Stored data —

=== Section Start ===

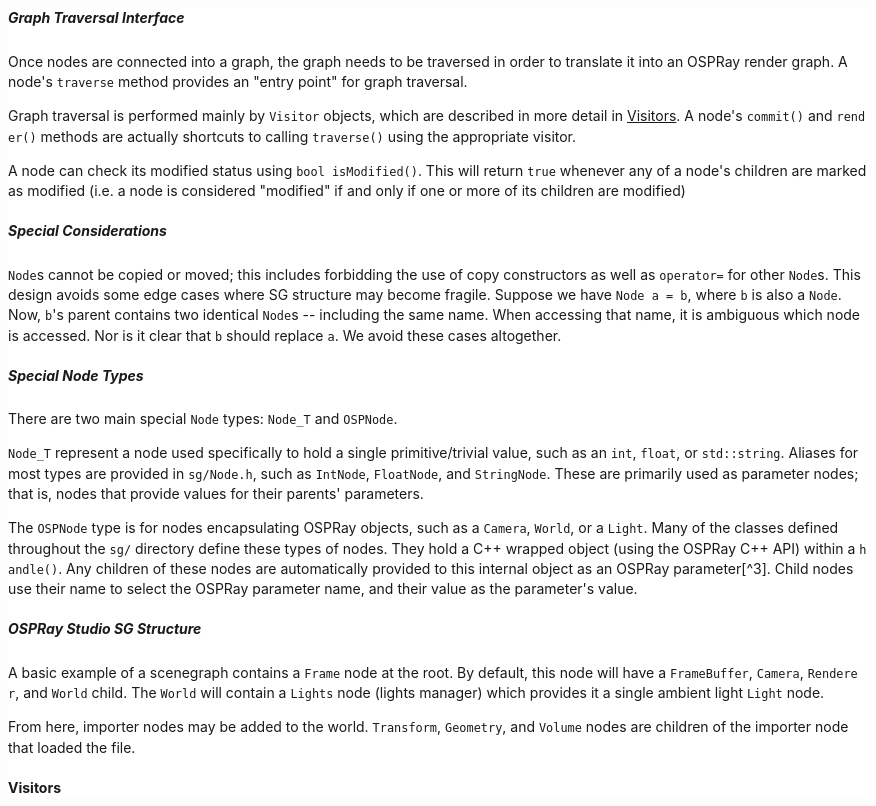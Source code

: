 ##### Graph Traversal Interface

Once nodes are connected into a graph, the graph needs to be traversed
in order to translate it into an OSPRay render graph. A node's
`traverse` method provides an "entry point" for graph traversal.

Graph traversal is performed mainly by `Visitor` objects, which are
described in more detail in [Visitors](#visitors). A node's `commit()`
and `render()` methods are actually shortcuts to calling `traverse()`
using the appropriate visitor.

A node can check its modified status using `bool isModified()`. This
will return `true` whenever any of a node's children are marked as
modified (i.e. a node is considered "modified" if and only if one or
more of its children are modified)

##### Special Considerations

`Node`s cannot be copied or moved; this includes forbidding the use of
copy constructors as well as `operator=` for other `Node`s. This design
avoids some edge cases where SG structure may become fragile. Suppose we
have `Node a = b`, where `b` is also a `Node`. Now, `b`'s parent
contains two identical `Node`s -- including the same name. When
accessing that name, it is ambiguous which node is accessed. Nor is it
clear that `b` should replace `a`. We avoid these cases altogether.

##### Special Node Types

There are two main special `Node` types: `Node_T` and `OSPNode`.

`Node_T` represent a node used specifically to hold a single
primitive/trivial value, such as an `int`, `float`, or `std::string`.
Aliases for most types are provided in `sg/Node.h`, such as `IntNode`,
`FloatNode`, and `StringNode`. These are primarily used as parameter
nodes; that is, nodes that provide values for their parents' parameters.

The `OSPNode` type is for nodes encapsulating OSPRay objects, such as a
`Camera`, `World`, or a `Light`. Many of the classes defined throughout
the `sg/` directory define these types of nodes. They hold a C++ wrapped
object (using the OSPRay C++ API) within a `handle()`. Any children of
these nodes are automatically provided to this internal object as an
OSPRay parameter\[^3\]. Child nodes use their name to select the OSPRay
parameter name, and their value as the parameter's value.

##### OSPRay Studio SG Structure

A basic example of a scenegraph contains a `Frame` node at the root. By
default, this node will have a `FrameBuffer`, `Camera`, `Renderer`, and
`World` child. The `World` will contain a `Lights` node (lights manager)
which provides it a single ambient light `Light` node.

From here, importer nodes may be added to the world. `Transform`,
`Geometry`, and `Volume` nodes are children of the importer node that
loaded the file.

#### Visitors

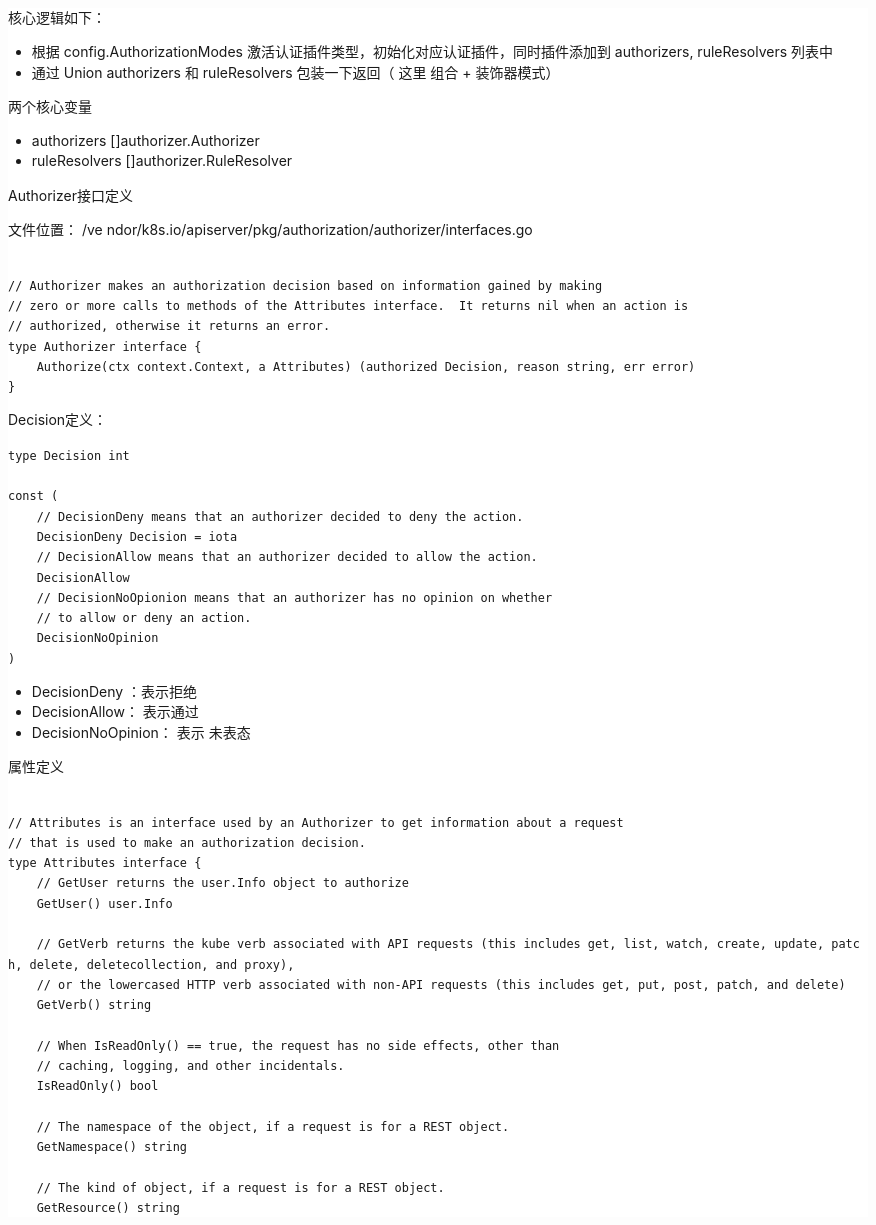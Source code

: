 核心逻辑如下：

- 根据 config.AuthorizationModes 激活认证插件类型，初始化对应认证插件，同时插件添加到 authorizers, ruleResolvers 列表中
- 通过 Union authorizers 和 ruleResolvers 包装一下返回（ 这里 组合 + 装饰器模式）



两个核心变量
- authorizers   []authorizer.Authorizer
- ruleResolvers []authorizer.RuleResolver


Authorizer接口定义

文件位置： /ve ndor/k8s.io/apiserver/pkg/authorization/authorizer/interfaces.go

```golang

// Authorizer makes an authorization decision based on information gained by making
// zero or more calls to methods of the Attributes interface.  It returns nil when an action is
// authorized, otherwise it returns an error.
type Authorizer interface {
	Authorize(ctx context.Context, a Attributes) (authorized Decision, reason string, err error)
}

```
Decision定义：
```golang
type Decision int

const (
	// DecisionDeny means that an authorizer decided to deny the action.
	DecisionDeny Decision = iota
	// DecisionAllow means that an authorizer decided to allow the action.
	DecisionAllow
	// DecisionNoOpionion means that an authorizer has no opinion on whether
	// to allow or deny an action.
	DecisionNoOpinion
)
```
- DecisionDeny ：表示拒绝
- DecisionAllow： 表示通过
- DecisionNoOpinion： 表示 未表态

属性定义

```golang

// Attributes is an interface used by an Authorizer to get information about a request
// that is used to make an authorization decision.
type Attributes interface {
	// GetUser returns the user.Info object to authorize
	GetUser() user.Info

	// GetVerb returns the kube verb associated with API requests (this includes get, list, watch, create, update, patch, delete, deletecollection, and proxy),
	// or the lowercased HTTP verb associated with non-API requests (this includes get, put, post, patch, and delete)
	GetVerb() string

	// When IsReadOnly() == true, the request has no side effects, other than
	// caching, logging, and other incidentals.
	IsReadOnly() bool

	// The namespace of the object, if a request is for a REST object.
	GetNamespace() string

	// The kind of object, if a request is for a REST object.
	GetResource() string
```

=== Section End ===

REQUIRED WORK — Starting from the records above, filter out all lines except those containing the word "DecisionAllow".

WRITTEN REPLY —
	// DecisionAllow means that an authorizer decided to allow the action.
	DecisionAllow
- DecisionAllow： 表示通过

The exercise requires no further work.